Considérant ce qui suit :
1. Aux termes de l'article R. 222-1 du code de justice administrative : « Les présidents de tribunal administratif (...) peuvent, par ordonnance : / (…) / 4º Rejeter les requêtes manifestement irrecevables, lorsque la juridiction n'est pas tenue d'inviter leur auteur à les régulariser (…)7°Rejeter, après l'expiration du délai de recours ou, lorsqu'un mémoire complémentaire a été annoncé, après la production de ce mémoire, les requêtes ne comportant que des moyens de légalité externe manifestement infondés, des moyens irrecevables, des moyens inopérants ou des moyens qui ne sont assortis que de faits manifestement insusceptibles de venir à leur soutien ou ne sont manifestement pas assortis des précisions permettant d'en apprécier le bien-fondé. ». L’article R.411-1 du même code précise : « La juridiction est saisie par requête. La requête indique les nom et domicile des parties.
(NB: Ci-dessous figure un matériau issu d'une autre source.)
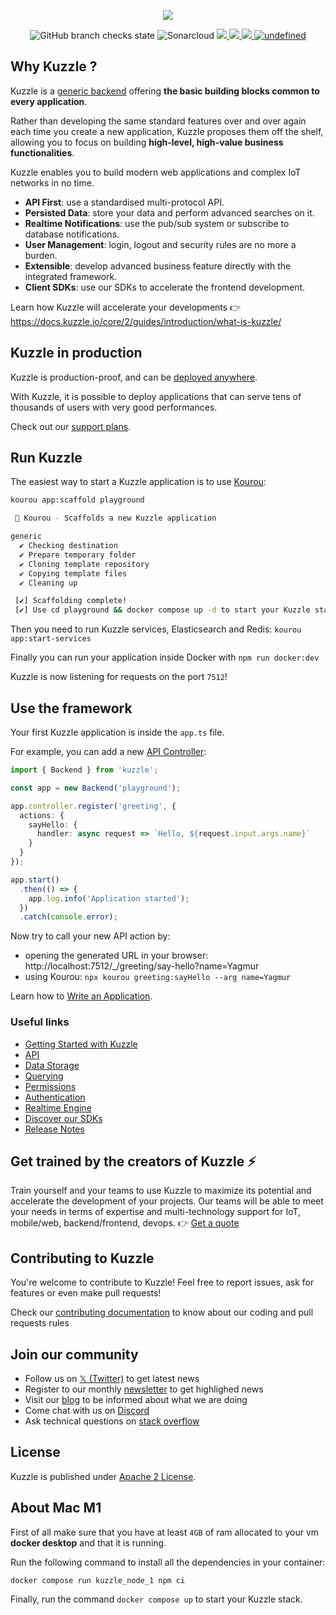 <p align="center">
  <img src="https://user-images.githubusercontent.com/7868838/103797784-32337580-5049-11eb-8917-3fcf4487644c.png"/>
</p>
<p align="center">
  <img alt="GitHub branch checks state" src="https://img.shields.io/github/checks-status/kuzzleio/kuzzle/master">
  <img alt="Sonarcloud" src="https://sonarcloud.io/api/project_badges/measure?project=kuzzleio_kuzzle&metric=alert_status&branch=master">
  <a href="https://codecov.io/gh/kuzzleio/kuzzle">
    <img src="https://codecov.io/gh/kuzzleio/kuzzle/branch/master/graph/badge.svg?token=jOrGhzslSM"/>
  </a>
  <a href="https://lgtm.com/projects/g/kuzzleio/kuzzle/context:javascript">
    <img src="https://img.shields.io/lgtm/grade/javascript/g/kuzzleio/kuzzle.svg?logo=lgtm&logoWidth=18" />
  </a>
  <a href="https://lgtm.com/projects/g/kuzzleio/kuzzle/alerts">
    <img src="https://img.shields.io/lgtm/alerts/g/kuzzleio/kuzzle.svg?logo=lgtm&logoWidth=18" />
  </a>
  <a href="https://github.com/kuzzleio/kuzzle/blob/master/LICENSE">
    <img alt="undefined" src="https://img.shields.io/github/license/kuzzleio/kuzzle.svg?style=flat">
  </a>
</p>

## Why Kuzzle ?

Kuzzle is a [generic backend](https://docs.kuzzle.io/core/2/guides/introduction/general-purpose-backend/) offering **the basic building blocks common to every application**.

Rather than developing the same standard features over and over again each time you create a new application, Kuzzle proposes them off the shelf, allowing you to focus on building **high-level, high-value business functionalities**.

Kuzzle enables you to build modern web applications and complex IoT networks in no time.

* **API First**: use a standardised multi-protocol API.
* **Persisted Data**: store your data and perform advanced searches on it.
* **Realtime Notifications**: use the pub/sub system or subscribe to database notifications.
* **User Management**: login, logout and security rules are no more a burden.
* **Extensible**: develop advanced business feature directly with the integrated framework.
* **Client SDKs**: use our SDKs to accelerate the frontend development.

Learn how Kuzzle will accelerate your developments :point_right: https://docs.kuzzle.io/core/2/guides/introduction/what-is-kuzzle/

## Kuzzle in production

Kuzzle is production-proof, and can be [deployed anywhere](https://kuzzle.io/products/by-features/on-premises/).

With Kuzzle, it is possible to deploy applications that can serve tens of thousands of users with very good performances.

Check out our [support plans](https://kuzzle.io/pricing/).

## Run Kuzzle

The easiest way to start a Kuzzle application is to use [Kourou](https://github.com/kuzzleio/kourou):

```bash
kourou app:scaffold playground

 🚀 Kourou - Scaffolds a new Kuzzle application

generic
  ✔ Checking destination
  ✔ Prepare temporary folder
  ✔ Cloning template repository
  ✔ Copying template files
  ✔ Cleaning up

 [✔] Scaffolding complete!
 [✔] Use cd playground && docker compose up -d to start your Kuzzle stack.
```

Then you need to run Kuzzle services, Elasticsearch and Redis: `kourou app:start-services`

Finally you can run your application inside Docker with `npm run docker:dev`

Kuzzle is now listening for requests on the port `7512`!

## Use the framework

Your first Kuzzle application is inside the `app.ts` file.

For example, you can add a new [API Controller](https://docs.kuzzle.io/core/2/guides/develop-on-kuzzle/api-controllers):

```ts
import { Backend } from 'kuzzle';

const app = new Backend('playground');

app.controller.register('greeting', {
  actions: {
    sayHello: {
      handler: async request => `Hello, ${request.input.args.name}`
    }
  }
});

app.start()
  .then(() => {
    app.log.info('Application started');
  })
  .catch(console.error);
```

Now try to call your new API action by:
 - opening the generated URL in your browser: http://localhost:7512/_/greeting/say-hello?name=Yagmur
 - using Kourou: `npx kourou greeting:sayHello --arg name=Yagmur`

Learn how to [Write an Application](https://docs.kuzzle.io/core/2/guides/getting-started/write-application/).

### Useful links

* [Getting Started with Kuzzle](https://docs.kuzzle.io/core/2/guides/getting-started/run-kuzzle/)
* [API](https://docs.kuzzle.io/core/2/guides/main-concepts/api/)
* [Data Storage](https://docs.kuzzle.io/core/2/guides/main-concepts/data-storage/)
* [Querying](https://docs.kuzzle.io/core/2/guides/main-concepts/querying/)
* [Permissions](https://docs.kuzzle.io/core/2/guides/main-concepts/permissions/)
* [Authentication](https://docs.kuzzle.io/core/2/guides/main-concepts/authentication/)
* [Realtime Engine](https://docs.kuzzle.io/core/2/guides/main-concepts/realtime-engine/)
* [Discover our SDKs](https://docs.kuzzle.io/sdk/v2.html)
* [Release Notes](https://github.com/kuzzleio/kuzzle/releases)

## Get trained by the creators of Kuzzle :zap:

Train yourself and your teams to use Kuzzle to maximize its potential and accelerate the development of your projects.
Our teams will be able to meet your needs in terms of expertise and multi-technology support for IoT, mobile/web, backend/frontend, devops.
:point_right: [Get a quote](https://kuzzle.io/pricing/)


## Contributing to Kuzzle

You're welcome to contribute to Kuzzle!
Feel free to report issues, ask for features or even make pull requests!

Check our [contributing documentation](./CONTRIBUTING.md) to know about our coding and pull requests rules

## Join our community

* Follow us on [𝕏 (Twitter)](https://twitter.com/kuzzleio) to get latest news
* Register to our monthly [newsletter](http://eepurl.com/bxRxpr) to get highlighed news
* Visit our [blog](https://blog.kuzzle.io/) to be informed about what we are doing
* Come chat with us on [Discord](http://join.discord.kuzzle.io)
* Ask technical questions on [stack overflow](https://stackoverflow.com/search?q=kuzzle)

## License

Kuzzle is published under [Apache 2 License](./LICENSE.md).

## About Mac M1

First of all make sure that you have at least `4GB` of ram allocated to your vm **docker desktop** and that it is running.

Run the following command to install all the dependencies in your container:
```bash
docker compose run kuzzle_node_1 npm ci
```

Finally, run the command `docker compose up` to start your Kuzzle stack.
Elle contient l’exposé des faits et moyens, ainsi que l’énoncé des conclusions soumises au juge. »
2. La requête de M. L., qui se borne à rappeler les faits ayant conduit à la décision administrative qu’il conteste, sans au demeurant en demander expressément l’annulation, et à exposer les difficultés financières de son entreprise, peut difficilement être regardée comme comportant des conclusions et des moyens au sens de l’article R.411-1 du code de justice administrative.
3. Surtout, par une requête enregistrée sous le n°1900256, M. L. a déjà contesté la décision n°2328/MTT/TRAV/DIR du 28 juin 2019 par laquelle le chef du service de l’inspection du travail de la Polynésie française lui a infligé quatre amendes administratives de 178.000 F CFP chacune pour non- respect de la déclaration nominative préalable à l’embauche. Par ordonnance du 17 octobre 2019, qui n’a pas fait d’un appel, le président du tribunal, après avoir examiné l’argumentation du requérant et celle présentée par la Polynésie française en défense, a rejeté cette requête.
4. Il résulte de ce qui précède que sur le fondement des dispositions de l’article R.222-1 du code de justice administrative, la nouvelle requête de M. L., manifestement irrecevable, ne peut qu’être rejetée.
ORDONNE :
Article 1er : La requête de M. Thomas L. est rejetée.
Article 2 : La présente ordonnance sera notifiée à M. L.
Fait à Papeete, le vingt-quatre janvier deux mille vingt.
Le président,
J.-Y. Tallec
La République mande et ordonne au haut-commissaire de la République en Polynésie française en ce qui le concerne ou à tous huissiers de justice à ce requis en ce qui concerne les voies de droit commun, contre les parties privées, de pourvoir à l'exécution de la présente décision.